Streuobst in Hausen

Damit sich ein Apfel Streuobst nennen darf, sind einige Voraussetzungen zu erfüllen. Er muss zum Beispiel von einem Baum stammen, der verstreut mit anderen auf einer Wiese steht und dessen Stamm mindestens 1, 80 m misst. Außerdem darf er zu keiner Zeit künstlich gespritzt oder der Boden mit Mineraldünger versetzt werden. Auf Streuobstwiesen wachsen Äpfel, Birnen, Walnüsse, Pflaumen, Zwetschgen, Mirabellen, Kirschen und Quitten. Heute gilt Streuobst als qualitativhochwertig – das war nicht immer so.

In den 1970er Jahren hatte Streuobst fast keinen Wert. Die Rodung von Streuobstbäumen wurde sogar durch Prämien gefördert, weil diese in Konkurrenz zur Plantagenwirtschaft standen. In den Neunzigern erkannte man die Bedeutung von Streuobstwiesen wieder. Zu dieser Zeit gab es staatliche Förderungen und man stellte Setzlinge kostenlos zur Verfügung.

In und um Hausen (Rhön) trug Adam Zehntgraf maßgeblich zu Renaissance von Streuobst bei. Adam Zehntgraf ist ein engagierter Bürger aus Hausen, der es sich zur Aufgabe gemacht hat, der Gesellschaft den Wert von Streuobst wieder näher zu bringen.

Heute ist das Streuobst in Hausen wieder hoch im Kurs. Die letzte Zählung der Streuobstbäume liegt schon über 50 Jahre zurück. Früher wie heute beläuft sich die Zahl auf etwa 5000 Bäume in Hausen. Die Bäume verteilen sich auf ein Gebiet von rund 65 Hektar.

Anlässlich der Dorferneuerung wurden um die Jahrtausendwende eintausend neue Bäume gepflanzt, um gefällte und alte Bäume zu ersetzten. Etwa die Hälfte der Streuobstbäume pflanzte man zur Anlegung eines Obstsortenerhaltungsgartens.

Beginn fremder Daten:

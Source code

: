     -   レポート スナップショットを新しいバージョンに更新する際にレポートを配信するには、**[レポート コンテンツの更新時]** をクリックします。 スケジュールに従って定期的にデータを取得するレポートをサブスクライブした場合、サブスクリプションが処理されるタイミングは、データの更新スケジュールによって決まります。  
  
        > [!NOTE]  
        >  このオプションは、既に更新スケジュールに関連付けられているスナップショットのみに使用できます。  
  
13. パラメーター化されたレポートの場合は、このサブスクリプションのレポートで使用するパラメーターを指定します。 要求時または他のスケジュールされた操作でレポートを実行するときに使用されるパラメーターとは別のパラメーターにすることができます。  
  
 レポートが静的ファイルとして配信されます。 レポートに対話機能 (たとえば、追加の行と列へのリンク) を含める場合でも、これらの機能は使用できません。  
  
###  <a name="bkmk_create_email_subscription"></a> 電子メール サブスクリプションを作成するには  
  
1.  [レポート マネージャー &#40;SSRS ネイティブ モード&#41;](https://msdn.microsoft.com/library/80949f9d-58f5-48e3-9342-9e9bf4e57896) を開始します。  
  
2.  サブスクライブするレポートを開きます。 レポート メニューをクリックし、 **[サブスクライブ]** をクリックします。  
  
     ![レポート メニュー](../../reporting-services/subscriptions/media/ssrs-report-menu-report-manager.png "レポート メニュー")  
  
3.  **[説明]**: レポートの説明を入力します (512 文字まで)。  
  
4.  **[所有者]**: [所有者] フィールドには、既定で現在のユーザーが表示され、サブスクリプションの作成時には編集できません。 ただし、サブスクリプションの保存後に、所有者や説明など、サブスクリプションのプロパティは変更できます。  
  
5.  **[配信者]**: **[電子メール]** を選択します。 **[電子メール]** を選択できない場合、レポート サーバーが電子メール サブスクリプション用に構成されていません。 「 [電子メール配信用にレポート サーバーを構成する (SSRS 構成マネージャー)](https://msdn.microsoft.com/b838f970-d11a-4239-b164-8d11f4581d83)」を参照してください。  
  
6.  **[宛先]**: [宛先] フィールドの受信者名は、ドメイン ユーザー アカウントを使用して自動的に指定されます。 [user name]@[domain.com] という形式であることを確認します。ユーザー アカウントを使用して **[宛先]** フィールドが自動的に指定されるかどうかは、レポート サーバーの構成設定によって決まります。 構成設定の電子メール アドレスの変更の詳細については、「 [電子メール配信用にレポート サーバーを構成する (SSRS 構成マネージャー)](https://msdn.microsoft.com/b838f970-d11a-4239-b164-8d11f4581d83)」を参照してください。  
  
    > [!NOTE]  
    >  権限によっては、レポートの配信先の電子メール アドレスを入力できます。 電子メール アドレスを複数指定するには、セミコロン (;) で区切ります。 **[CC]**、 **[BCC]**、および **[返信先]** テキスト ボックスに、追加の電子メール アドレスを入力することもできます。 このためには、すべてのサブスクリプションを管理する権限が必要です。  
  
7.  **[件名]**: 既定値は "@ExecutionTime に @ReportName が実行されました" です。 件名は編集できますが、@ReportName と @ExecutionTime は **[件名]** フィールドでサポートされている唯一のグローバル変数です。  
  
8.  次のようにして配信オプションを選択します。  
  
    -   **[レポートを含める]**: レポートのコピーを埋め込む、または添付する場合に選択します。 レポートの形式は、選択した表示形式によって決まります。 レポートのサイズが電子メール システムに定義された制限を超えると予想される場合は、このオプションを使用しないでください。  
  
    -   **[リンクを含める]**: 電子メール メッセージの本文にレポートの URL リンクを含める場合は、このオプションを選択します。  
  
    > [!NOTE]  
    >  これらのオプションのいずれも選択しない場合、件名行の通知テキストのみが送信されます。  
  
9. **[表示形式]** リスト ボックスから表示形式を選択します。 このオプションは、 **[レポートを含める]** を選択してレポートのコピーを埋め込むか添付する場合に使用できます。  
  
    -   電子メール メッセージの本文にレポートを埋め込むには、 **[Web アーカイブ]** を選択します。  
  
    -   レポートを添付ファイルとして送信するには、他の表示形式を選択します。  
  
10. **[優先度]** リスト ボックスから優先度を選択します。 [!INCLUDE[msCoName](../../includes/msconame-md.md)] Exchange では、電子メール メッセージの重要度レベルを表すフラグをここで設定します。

Zur Verbreitung der alten Sorten werden Edelreiser geschnitten und im Frühjahr auf der Edelreiser-Börse verkauft, sie können auch bestellt und versendet werden. Außerdem findet jeden 3. Sonntag im Oktober der Apfelmarkt statt, auf dem die unterschiedlichen Apfelsorten erhältlich sind. Wer den Obstsortenerhaltungsgarten unterstützten möchte, kann eine Baum-Patenschaft übernehmen. Sie kostet einmalig 50 € und man wird bei jeder Ernte mit 10 kg des Ertrages beteiligt.
Unterstützung  kommt außerdem von Landwirten, die die Wiese mähen. Für das Schneiden der Bäume ist die Gemeinde verantwortlich.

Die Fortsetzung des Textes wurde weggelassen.